── LISTED RECORDS ──

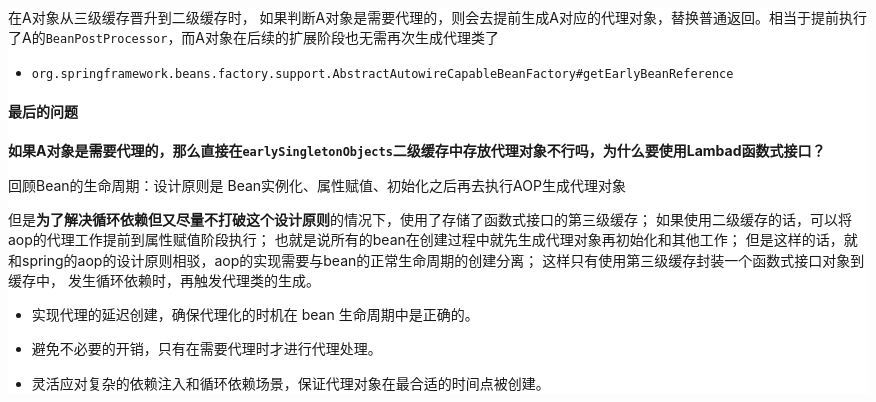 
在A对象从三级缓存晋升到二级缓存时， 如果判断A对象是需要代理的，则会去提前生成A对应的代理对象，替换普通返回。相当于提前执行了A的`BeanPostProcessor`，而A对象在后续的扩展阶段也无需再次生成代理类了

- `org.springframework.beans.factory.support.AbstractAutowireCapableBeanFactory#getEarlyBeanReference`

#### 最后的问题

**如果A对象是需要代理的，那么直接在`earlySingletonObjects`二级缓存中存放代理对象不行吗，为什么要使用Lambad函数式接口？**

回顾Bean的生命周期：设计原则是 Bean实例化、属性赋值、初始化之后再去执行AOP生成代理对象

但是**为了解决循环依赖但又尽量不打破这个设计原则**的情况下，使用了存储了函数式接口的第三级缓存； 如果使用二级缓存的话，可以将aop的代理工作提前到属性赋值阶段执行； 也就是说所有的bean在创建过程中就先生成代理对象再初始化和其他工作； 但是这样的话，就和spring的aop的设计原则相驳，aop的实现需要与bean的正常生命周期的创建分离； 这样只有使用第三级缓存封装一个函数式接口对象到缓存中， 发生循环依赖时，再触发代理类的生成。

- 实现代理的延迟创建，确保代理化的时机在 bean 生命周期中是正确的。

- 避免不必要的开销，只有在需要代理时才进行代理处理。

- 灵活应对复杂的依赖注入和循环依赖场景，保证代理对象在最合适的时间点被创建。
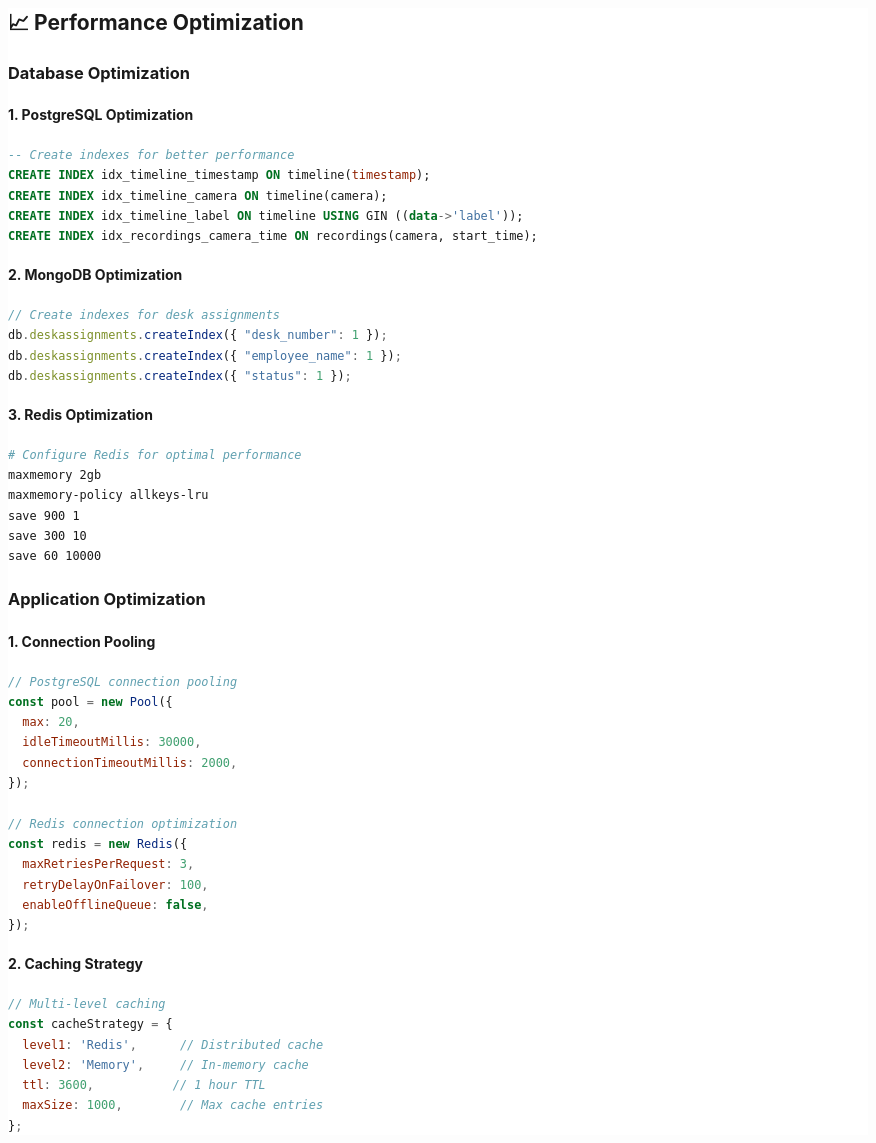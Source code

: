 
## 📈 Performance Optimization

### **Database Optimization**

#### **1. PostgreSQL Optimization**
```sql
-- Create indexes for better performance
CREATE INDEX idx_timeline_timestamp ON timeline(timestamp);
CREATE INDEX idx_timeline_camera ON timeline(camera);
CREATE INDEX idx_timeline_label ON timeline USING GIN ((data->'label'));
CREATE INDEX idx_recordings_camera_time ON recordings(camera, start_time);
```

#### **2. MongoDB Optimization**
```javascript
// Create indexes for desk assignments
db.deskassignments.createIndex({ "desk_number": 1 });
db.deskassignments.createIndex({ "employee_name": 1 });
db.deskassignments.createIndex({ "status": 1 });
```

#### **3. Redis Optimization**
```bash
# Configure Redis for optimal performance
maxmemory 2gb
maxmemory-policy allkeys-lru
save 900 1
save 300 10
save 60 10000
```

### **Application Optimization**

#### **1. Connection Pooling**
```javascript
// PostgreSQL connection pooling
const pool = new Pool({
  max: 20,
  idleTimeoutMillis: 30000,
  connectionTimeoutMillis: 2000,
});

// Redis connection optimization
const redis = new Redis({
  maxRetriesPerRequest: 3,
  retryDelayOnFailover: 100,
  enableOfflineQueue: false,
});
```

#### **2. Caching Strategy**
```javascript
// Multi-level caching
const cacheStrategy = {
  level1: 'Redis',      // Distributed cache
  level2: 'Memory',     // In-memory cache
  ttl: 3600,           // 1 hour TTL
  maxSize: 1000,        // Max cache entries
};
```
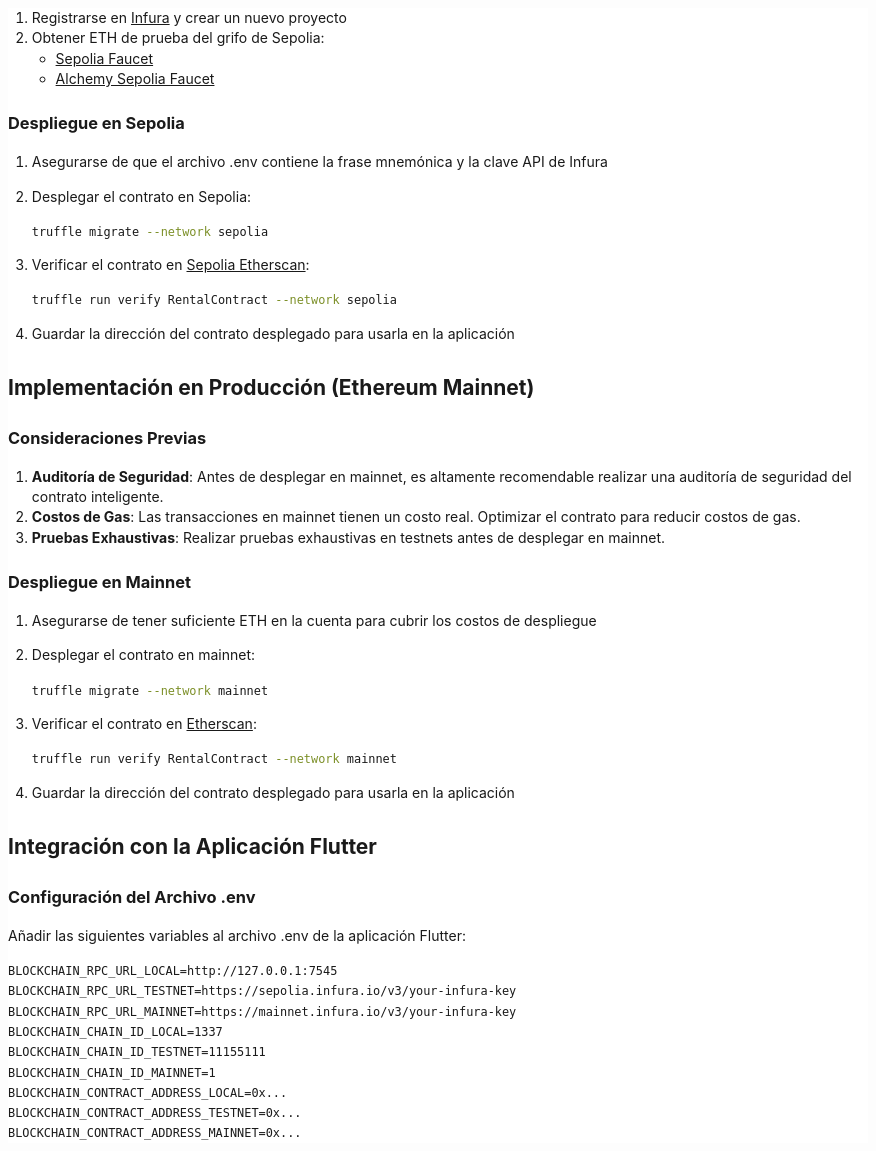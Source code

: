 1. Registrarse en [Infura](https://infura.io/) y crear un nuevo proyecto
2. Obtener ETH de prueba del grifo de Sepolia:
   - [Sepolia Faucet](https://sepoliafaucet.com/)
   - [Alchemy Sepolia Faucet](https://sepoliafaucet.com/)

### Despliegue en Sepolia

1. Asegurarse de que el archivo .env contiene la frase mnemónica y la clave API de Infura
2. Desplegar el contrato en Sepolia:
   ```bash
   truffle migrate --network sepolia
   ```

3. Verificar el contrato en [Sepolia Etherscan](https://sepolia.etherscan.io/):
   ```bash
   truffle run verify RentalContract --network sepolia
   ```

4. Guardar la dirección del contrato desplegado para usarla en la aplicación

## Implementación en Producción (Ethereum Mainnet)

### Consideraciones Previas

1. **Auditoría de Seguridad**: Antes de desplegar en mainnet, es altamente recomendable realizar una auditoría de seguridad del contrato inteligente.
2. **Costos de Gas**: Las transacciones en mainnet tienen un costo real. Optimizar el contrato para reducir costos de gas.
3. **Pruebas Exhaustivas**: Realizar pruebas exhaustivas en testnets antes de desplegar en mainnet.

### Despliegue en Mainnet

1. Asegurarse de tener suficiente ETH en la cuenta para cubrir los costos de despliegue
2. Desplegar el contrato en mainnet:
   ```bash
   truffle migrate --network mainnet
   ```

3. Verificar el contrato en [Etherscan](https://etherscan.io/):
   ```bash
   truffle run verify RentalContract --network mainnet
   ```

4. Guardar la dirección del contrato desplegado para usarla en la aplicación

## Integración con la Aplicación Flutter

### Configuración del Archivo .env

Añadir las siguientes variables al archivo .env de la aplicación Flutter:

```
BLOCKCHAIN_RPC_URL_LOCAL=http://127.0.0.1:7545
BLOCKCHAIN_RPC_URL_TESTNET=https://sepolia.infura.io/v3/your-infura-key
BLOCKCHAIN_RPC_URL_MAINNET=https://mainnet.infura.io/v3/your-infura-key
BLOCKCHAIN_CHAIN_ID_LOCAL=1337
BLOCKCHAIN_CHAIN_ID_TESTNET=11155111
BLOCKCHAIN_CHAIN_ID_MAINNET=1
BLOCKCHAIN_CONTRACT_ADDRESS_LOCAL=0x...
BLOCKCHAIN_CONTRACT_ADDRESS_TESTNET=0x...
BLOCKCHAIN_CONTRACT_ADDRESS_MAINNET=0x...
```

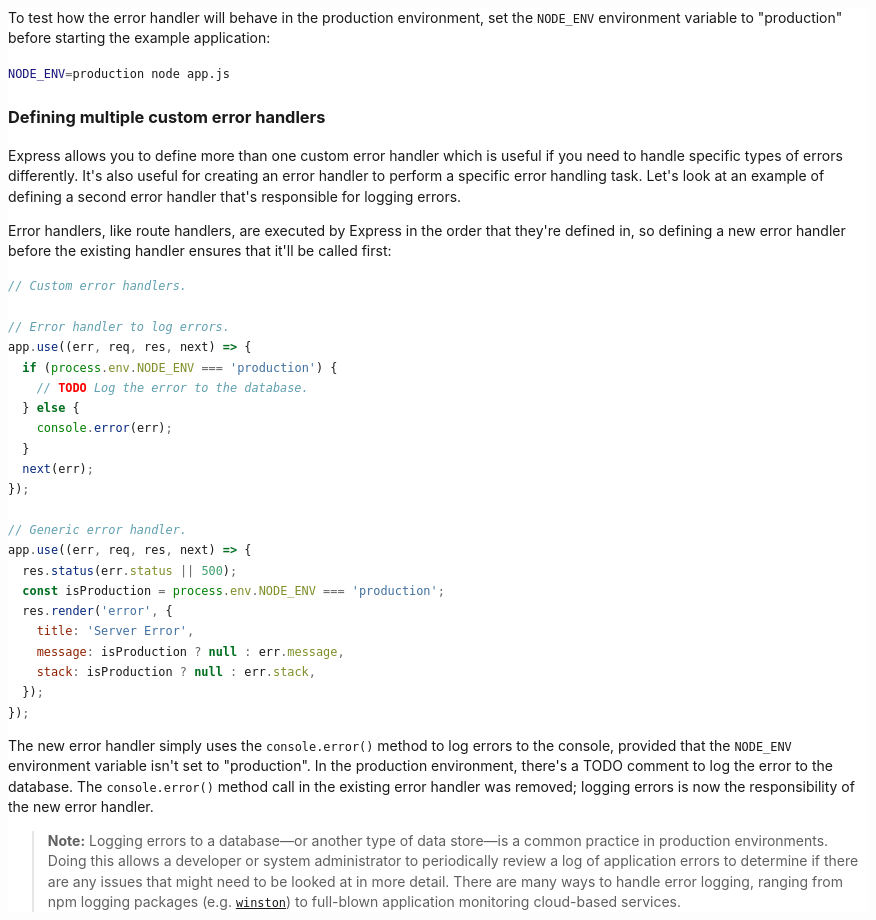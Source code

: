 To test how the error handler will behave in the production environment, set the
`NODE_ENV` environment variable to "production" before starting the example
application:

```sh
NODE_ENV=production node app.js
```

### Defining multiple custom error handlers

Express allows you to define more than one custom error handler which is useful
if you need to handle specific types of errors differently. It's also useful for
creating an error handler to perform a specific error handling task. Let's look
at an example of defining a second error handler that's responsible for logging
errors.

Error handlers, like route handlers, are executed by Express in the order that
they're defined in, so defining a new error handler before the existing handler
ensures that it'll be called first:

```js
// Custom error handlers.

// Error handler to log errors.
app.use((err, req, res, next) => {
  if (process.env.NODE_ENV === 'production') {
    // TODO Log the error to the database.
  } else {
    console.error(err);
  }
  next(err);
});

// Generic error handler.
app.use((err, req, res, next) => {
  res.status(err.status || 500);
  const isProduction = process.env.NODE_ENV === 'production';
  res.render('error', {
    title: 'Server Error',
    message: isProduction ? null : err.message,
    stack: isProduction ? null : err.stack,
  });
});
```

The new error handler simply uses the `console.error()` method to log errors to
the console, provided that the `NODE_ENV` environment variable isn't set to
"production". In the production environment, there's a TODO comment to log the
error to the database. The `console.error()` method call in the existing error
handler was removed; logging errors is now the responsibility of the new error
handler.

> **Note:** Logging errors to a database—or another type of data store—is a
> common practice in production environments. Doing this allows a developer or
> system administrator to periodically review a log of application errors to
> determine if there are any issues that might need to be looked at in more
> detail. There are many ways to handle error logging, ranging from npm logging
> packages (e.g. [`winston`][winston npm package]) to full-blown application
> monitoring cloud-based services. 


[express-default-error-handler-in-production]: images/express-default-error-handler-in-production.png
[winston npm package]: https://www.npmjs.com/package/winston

───

**ABOUT THIS TASK**
An exact copy of the records above is needed, with the pictures removed.

**RESULT FOR THIS TASK**
在A对象从三级缓存晋升到二级缓存时， 如果判断A对象是需要代理的，则会去提前生成A对应的代理对象，替换普通返回。相当于提前执行了A的`BeanPostProcessor`，而A对象在后续的扩展阶段也无需再次生成代理类了

- `org.springframework.beans.factory.support.AbstractAutowireCapableBeanFactory#getEarlyBeanReference`

#### 最后的问题

**如果A对象是需要代理的，那么直接在`earlySingletonObjects`二级缓存中存放代理对象不行吗，为什么要使用Lambad函数式接口？**

回顾Bean的生命周期：设计原则是 Bean实例化、属性赋值、初始化之后再去执行AOP生成代理对象

但是**为了解决循环依赖但又尽量不打破这个设计原则**的情况下，使用了存储了函数式接口的第三级缓存； 如果使用二级缓存的话，可以将aop的代理工作提前到属性赋值阶段执行； 也就是说所有的bean在创建过程中就先生成代理对象再初始化和其他工作； 但是这样的话，就和spring的aop的设计原则相驳，aop的实现需要与bean的正常生命周期的创建分离； 这样只有使用第三级缓存封装一个函数式接口对象到缓存中， 发生循环依赖时，再触发代理类的生成。

- 实现代理的延迟创建，确保代理化的时机在 bean 生命周期中是正确的。

- 避免不必要的开销，只有在需要代理时才进行代理处理。

- 灵活应对复杂的依赖注入和循环依赖场景，保证代理对象在最合适的时间点被创建。
Source code

: 
## 📈 Performance Optimization

### **Database Optimization**

#### **1. PostgreSQL Optimization**
```sql
-- Create indexes for better performance
CREATE INDEX idx_timeline_timestamp ON timeline(timestamp);
CREATE INDEX idx_timeline_camera ON timeline(camera);
CREATE INDEX idx_timeline_label ON timeline USING GIN ((data->'label'));
CREATE INDEX idx_recordings_camera_time ON recordings(camera, start_time);
```

#### **2. MongoDB Optimization**
```javascript
// Create indexes for desk assignments
db.deskassignments.createIndex({ "desk_number": 1 });
db.deskassignments.createIndex({ "employee_name": 1 });
db.deskassignments.createIndex({ "status": 1 });
```

#### **3. Redis Optimization**
```bash
# Configure Redis for optimal performance
maxmemory 2gb
maxmemory-policy allkeys-lru
save 900 1
save 300 10
save 60 10000
```

### **Application Optimization**

#### **1. Connection Pooling**
```javascript
// PostgreSQL connection pooling
const pool = new Pool({
  max: 20,
  idleTimeoutMillis: 30000,
  connectionTimeoutMillis: 2000,
});

// Redis connection optimization
const redis = new Redis({
  maxRetriesPerRequest: 3,
  retryDelayOnFailover: 100,
  enableOfflineQueue: false,
});
```

#### **2. Caching Strategy**
```javascript
// Multi-level caching
const cacheStrategy = {
  level1: 'Redis',      // Distributed cache
  level2: 'Memory',     // In-memory cache
  ttl: 3600,           // 1 hour TTL
  maxSize: 1000,        // Max cache entries
};
```
Source code

: 1. Registrarse en [Infura](https://infura.io/) y crear un nuevo proyecto
2. Obtener ETH de prueba del grifo de Sepolia:
   - [Sepolia Faucet](https://sepoliafaucet.com/)
   - [Alchemy Sepolia Faucet](https://sepoliafaucet.com/)

### Despliegue en Sepolia

1. Asegurarse de que el archivo .env contiene la frase mnemónica y la clave API de Infura
2. Desplegar el contrato en Sepolia:
   ```bash
   truffle migrate --network sepolia
   ```

3. Verificar el contrato en [Sepolia Etherscan](https://sepolia.etherscan.io/):
   ```bash
   truffle run verify RentalContract --network sepolia
   ```

4. Guardar la dirección del contrato desplegado para usarla en la aplicación

## Implementación en Producción (Ethereum Mainnet)

### Consideraciones Previas

1. **Auditoría de Seguridad**: Antes de desplegar en mainnet, es altamente recomendable realizar una auditoría de seguridad del contrato inteligente.
2. **Costos de Gas**: Las transacciones en mainnet tienen un costo real. Optimizar el contrato para reducir costos de gas.
3. **Pruebas Exhaustivas**: Realizar pruebas exhaustivas en testnets antes de desplegar en mainnet.

### Despliegue en Mainnet

1. Asegurarse de tener suficiente ETH en la cuenta para cubrir los costos de despliegue
2. Desplegar el contrato en mainnet:
   ```bash
   truffle migrate --network mainnet
   ```

3. Verificar el contrato en [Etherscan](https://etherscan.io/):
   ```bash
   truffle run verify RentalContract --network mainnet
   ```

4. Guardar la dirección del contrato desplegado para usarla en la aplicación

## Integración con la Aplicación Flutter

### Configuración del Archivo .env

Añadir las siguientes variables al archivo .env de la aplicación Flutter:

```
BLOCKCHAIN_RPC_URL_LOCAL=http://127.0.0.1:7545
BLOCKCHAIN_RPC_URL_TESTNET=https://sepolia.infura.io/v3/your-infura-key
BLOCKCHAIN_RPC_URL_MAINNET=https://mainnet.infura.io/v3/your-infura-key
BLOCKCHAIN_CHAIN_ID_LOCAL=1337
BLOCKCHAIN_CHAIN_ID_TESTNET=11155111
BLOCKCHAIN_CHAIN_ID_MAINNET=1
BLOCKCHAIN_CONTRACT_ADDRESS_LOCAL=0x...
BLOCKCHAIN_CONTRACT_ADDRESS_TESTNET=0x...
BLOCKCHAIN_CONTRACT_ADDRESS_MAINNET=0x...
```

Source code

: To test how the error handler will behave in the production environment, set the
`NODE_ENV` environment variable to "production" before starting the example
application:

```sh
NODE_ENV=production node app.js
```

### Defining multiple custom error handlers

Express allows you to define more than one custom error handler which is useful
if you need to handle specific types of errors differently. It's also useful for
creating an error handler to perform a specific error handling task. Let's look
at an example of defining a second error handler that's responsible for logging
errors.

Error handlers, like route handlers, are executed by Express in the order that
they're defined in, so defining a new error handler before the existing handler
ensures that it'll be called first:

```js
// Custom error handlers.

// Error handler to log errors.
app.use((err, req, res, next) => {
  if (process.env.NODE_ENV === 'production') {
    // TODO Log the error to the database.
  } else {
    console.error(err);
  }
  next(err);
});

// Generic error handler.
app.use((err, req, res, next) => {
  res.status(err.status || 500);
  const isProduction = process.env.NODE_ENV === 'production';
  res.render('error', {
    title: 'Server Error',
    message: isProduction ? null : err.message,
    stack: isProduction ? null : err.stack,
  });
});
```

The new error handler simply uses the `console.error()` method to log errors to
the console, provided that the `NODE_ENV` environment variable isn't set to
"production". In the production environment, there's a TODO comment to log the
error to the database. The `console.error()` method call in the existing error
handler was removed; logging errors is now the responsibility of the new error
handler.

> **Note:** Logging errors to a database—or another type of data store—is a
> common practice in production environments. Doing this allows a developer or
> system administrator to periodically review a log of application errors to
> determine if there are any issues that might need to be looked at in more
> detail. There are many ways to handle error logging, ranging from npm logging
> packages (e.g. [`winston`][winston npm package]) to full-blown application
> monitoring cloud-based services. 


[express-default-error-handler-in-production]: images/express-default-error-handler-in-production.png
[winston npm package]: https://www.npmjs.com/package/winston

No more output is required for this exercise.